We have chosen a vast dataset of over 800,000 text documents. In 2014, there was a huge debate on Net Neutrality. The Federal Communications Commission (FCC) asked the citizens of the United States to enter comments in ECFS (Electronic Comment Filling System) before 18 July 2014. As a result, 801,781 users posted their comments online. The FCC released the dataset publicly and we are using this dataset for our project. We plan on understanding the key points made by the people regarding the Net Neutrality issue.
Our Dataset was publicly available on the FCC website as a zip file 14-28-RAW-Solr.zip, which contained several XML documents. The XML documents were complex and contained around 20 fields per comment. Lot of the XML data were unnecessary and processing using an XML is very slow. Therefore, our approach was to first extract the necessary fields from the XML and store it in a simple formatted file. Therefore, we implemented a Perl Script to extract from the XML document and to store the results on a CSV (Comma Separated Value) file.

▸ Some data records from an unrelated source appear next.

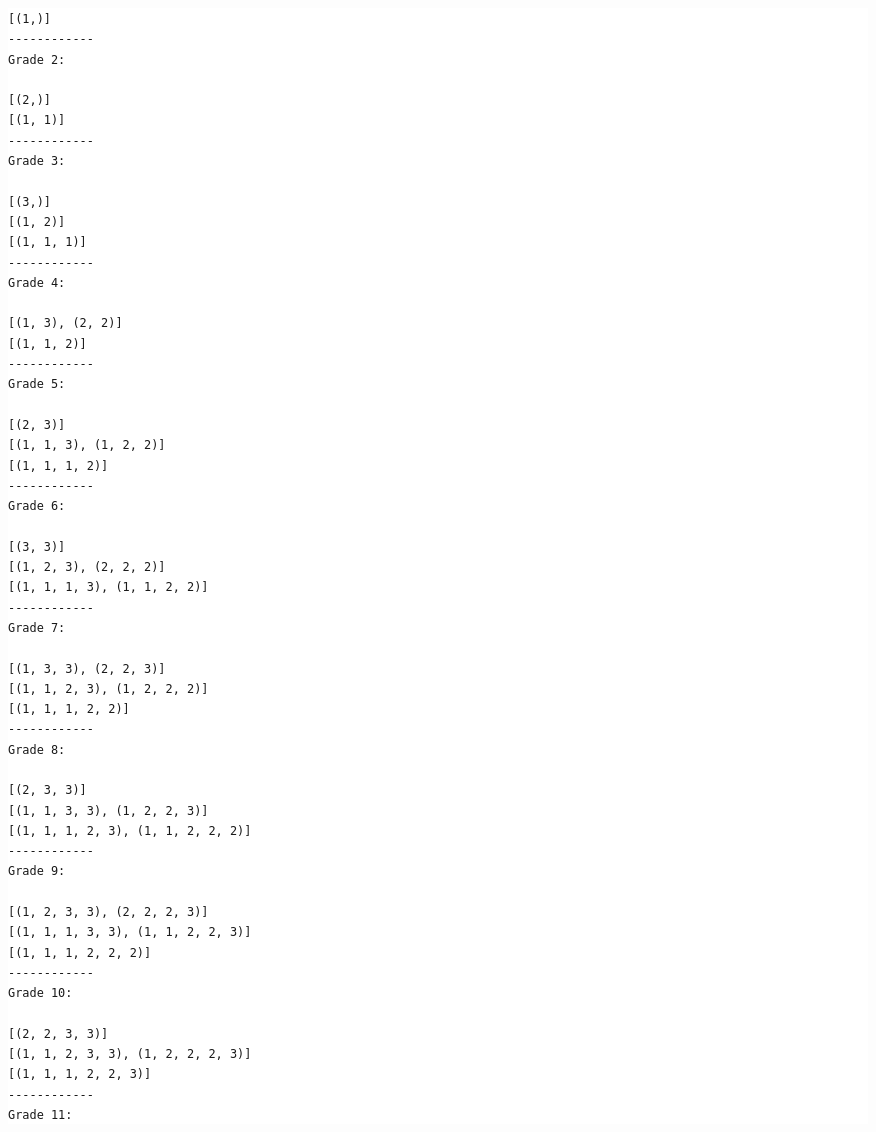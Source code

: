     [(1,)]
    ------------
    Grade 2: 
    
    [(2,)]
    [(1, 1)]
    ------------
    Grade 3: 
    
    [(3,)]
    [(1, 2)]
    [(1, 1, 1)]
    ------------
    Grade 4: 
    
    [(1, 3), (2, 2)]
    [(1, 1, 2)]
    ------------
    Grade 5: 
    
    [(2, 3)]
    [(1, 1, 3), (1, 2, 2)]
    [(1, 1, 1, 2)]
    ------------
    Grade 6: 
    
    [(3, 3)]
    [(1, 2, 3), (2, 2, 2)]
    [(1, 1, 1, 3), (1, 1, 2, 2)]
    ------------
    Grade 7: 
    
    [(1, 3, 3), (2, 2, 3)]
    [(1, 1, 2, 3), (1, 2, 2, 2)]
    [(1, 1, 1, 2, 2)]
    ------------
    Grade 8: 
    
    [(2, 3, 3)]
    [(1, 1, 3, 3), (1, 2, 2, 3)]
    [(1, 1, 1, 2, 3), (1, 1, 2, 2, 2)]
    ------------
    Grade 9: 
    
    [(1, 2, 3, 3), (2, 2, 2, 3)]
    [(1, 1, 1, 3, 3), (1, 1, 2, 2, 3)]
    [(1, 1, 1, 2, 2, 2)]
    ------------
    Grade 10: 
    
    [(2, 2, 3, 3)]
    [(1, 1, 2, 3, 3), (1, 2, 2, 2, 3)]
    [(1, 1, 1, 2, 2, 3)]
    ------------
    Grade 11:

Figure 1: Output of the Perl Script Comma Separated Values
As mentioned earlier, the XML documents were crude and there were many non-readable artifacts which could not be processed.Remove all non-ascii. Remove all non-alpha numeric except few. Results in a CSV file. Dataset stored on Google Cloud - BigQuery. Whereas this may not be limited to this though sufficient.The following is recommended and can be used as a future work. Data Cleaning is done by: (1) normalizing accented terms, (2) dropping illegible artifacts described above. Data Preprocessing and Tokenizing is done by: (1) normalizing all terms to lowercase, (2) using English tokenization rule, (3) filtering out terms w/ less than 3 characters, (4) removing common English stop words, and (5) normalizing spelling variations on some important terms such as ISP, paytoplay, Commissioner/Chairman Tom Wheeler, common carriers, etc.[1]
As we are dealing with roughly a million records, there was no way our computers could process the data with the current configuration. Therefore, we had to switch to a faster approach and use Cloud Computing. We chose Google’s BigQuery as Google already had a publicly available dataset for Trigrams. Access to our dataset is very fast and the schema is shown. Finally, our dataset looks something like this.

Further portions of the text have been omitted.